Please read more about the NVIDIA Optical Flow SDK here: https://developer.nvidia.com/optical-flow-sdk
What's this repo about?
- Hardware-accelerated optical flow using a special processor in Nvidia GPUs. No gradients are computed, this is for inference only.
- Frame interpolation and ROI, or other additional content in the SDK is not supported.
- Configurable speed (slow, medium, fast) vs and grid size (1, 2, 4)
- Support for various ABGR8 format, namely, RGB images.
- End-to-end GPU processing with PyTorch.
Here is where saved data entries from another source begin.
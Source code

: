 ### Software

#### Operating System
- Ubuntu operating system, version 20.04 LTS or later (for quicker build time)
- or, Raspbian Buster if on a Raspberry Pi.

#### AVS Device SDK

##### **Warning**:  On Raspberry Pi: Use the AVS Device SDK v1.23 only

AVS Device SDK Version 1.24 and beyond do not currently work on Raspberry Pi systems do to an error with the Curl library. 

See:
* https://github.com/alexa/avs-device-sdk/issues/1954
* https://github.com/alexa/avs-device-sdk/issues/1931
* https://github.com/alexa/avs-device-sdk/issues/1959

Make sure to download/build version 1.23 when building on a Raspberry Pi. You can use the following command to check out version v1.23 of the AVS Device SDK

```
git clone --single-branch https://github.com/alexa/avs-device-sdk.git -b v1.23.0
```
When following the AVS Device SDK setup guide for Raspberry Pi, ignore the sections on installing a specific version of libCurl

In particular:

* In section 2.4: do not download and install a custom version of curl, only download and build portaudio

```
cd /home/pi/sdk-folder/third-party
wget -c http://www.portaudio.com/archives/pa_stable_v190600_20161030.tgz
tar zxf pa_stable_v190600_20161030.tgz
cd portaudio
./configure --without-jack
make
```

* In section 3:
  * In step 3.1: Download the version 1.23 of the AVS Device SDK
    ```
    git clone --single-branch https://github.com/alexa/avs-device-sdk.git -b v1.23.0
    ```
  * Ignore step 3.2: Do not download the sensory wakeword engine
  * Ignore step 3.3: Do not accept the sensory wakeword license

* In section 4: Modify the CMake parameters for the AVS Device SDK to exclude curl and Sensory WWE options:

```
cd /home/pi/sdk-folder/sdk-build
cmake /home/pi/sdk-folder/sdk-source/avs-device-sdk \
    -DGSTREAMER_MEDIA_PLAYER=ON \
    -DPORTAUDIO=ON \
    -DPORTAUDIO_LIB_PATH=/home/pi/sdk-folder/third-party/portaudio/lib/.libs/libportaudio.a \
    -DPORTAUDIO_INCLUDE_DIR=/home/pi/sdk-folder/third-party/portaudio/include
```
- Biderectional optical flow computation (forward and backward) in a single call. This is supported by the SDK, but not exposed in the wrappers they provide.
The package comes with basic functionality for optical flow:
- .flo reader and writer
- Optical Flow common metrics
- Visualization utilities
Requirements
System Requirements
- NVIDIA GPU with Optical Flow SDK support (Turing, Ampere or Ada)
- Tested on linux (Ubuntu), the SDK is compatible with windows too. Read optical_flow_sdk>Read_Me.pdf for windows instructions.
Software Requirements
- CUDA toolkit >=10.2
- Linux drivers "nvidia-smi" >=528.85
- GCC >= 5.1
- CMake >= 3.14
- When you pip install torch, it comes with its own CUDA binaries. Get the same or higher CUDA toolkit version as your PyTorch installation.
Installation
Precompiled binaries (experimental)
uv add torch-nvidia-of-sdk
# or
uv add torch-nvidia-of-sdk[full] # To have headless opencv for visualization examples
If you still use pip
pip install torch-nvidia-of-sdk
# or
pip install torch-nvidia-of-sdk[full] # To have headless opencv for
Build from Source (Recommended if precompiled binaries do not work)
This repository uses uv. A oneshot comand to build, install and test the package would be:
rm -rf build _skbuild .venv && CC=gcc CXX=g++ uv sync --extra full --reinstall-package torch-nvidia-of-sdk && uv run --extra full examples/minimal_example.py
--reinstall-package forces uv to re-compile the package. Clearing caches is not really needed but I'm paranoid.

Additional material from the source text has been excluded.